Creating containers

This is part one of a series of blog posts detailing how docker creates containers. We will dig deep into the various pieces that are stitched together to see what it takes to make docker run ... awesome.

First, what is a container?

I think the various pieces of technology that goes into creating a container is fairly commonplace. You should have seen a few cool looking charts in various presentations about Docker where you get a quick "Docker uses namespaces, cgroups, chroot, etc." to create containers. But why does it take all these pieces to create a contaienr?
Why is it not a simple syscall and it's all done for me? The fact is that container's don't exist, they are made up. There is no such thing as a "linux container" in the kernel.
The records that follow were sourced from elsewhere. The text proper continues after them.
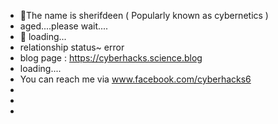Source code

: - 👹The name is sherifdeen ( Popularly known as cybernetics )
- aged....please wait....
- 🌱 loading...
- relationship status~ error 
- blog page : https://cyberhacks.science.blog
- loading....
- You can reach me via www.facebook.com/cyberhacks6
- 
- 
- 

<!---
Cybernetics is a ✨ special ✨ repository because its `README.md` (this file) appears on your GitHub profile.
You can click the Preview link to take a look at your changes.
--->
A container is a userland concept.

Namespaces

In part one I'll talk about how to create Linux namespaces in the context of how they are used within docker. In later posts we will look into how namespaces are combined with other features like cgroups and an isolated filesystem to create something useful.
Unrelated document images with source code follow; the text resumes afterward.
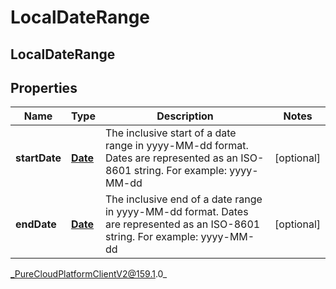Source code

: # LocalDateRange

## LocalDateRange

## Properties

|Name | Type | Description | Notes|
|------------ | ------------- | ------------- | -------------|
| **startDate** | [**Date**](Date) | The inclusive start of a date range in yyyy-MM-dd format. Dates are represented as an ISO-8601 string. For example: yyyy-MM-dd | [optional] |
| **endDate** | [**Date**](Date) | The inclusive end of a date range in yyyy-MM-dd format. Dates are represented as an ISO-8601 string. For example: yyyy-MM-dd | [optional] |



_PureCloudPlatformClientV2@159.1.0_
First off we need a high level explanation of what a namespace does and why it's useful. Basically, a namespace is a scoped view of your underlying Linux system. There are a few different types of namespaces implemented inside the kernel. As we dig into each of the different namespaces below you can follow along by running docker run -it --privileged --net host crosbymichael/make-containers. This has a few preloaded files and configuration to get your started. Even though we will be creating namespaces inside an container that docker runs for us, don't let that trip you up. I opted for this approach as providing a container preloaded with all the dependencies that you need to run the examples is why we are doing this in the first place. To make things a little easier, I'm using the --net host flag so that we are able to see your host's network interfaces within our demo container. This will be useful in the network examples. We also need to provide the --privilged flag so that we have the correct permissions to create new namespaces within our container.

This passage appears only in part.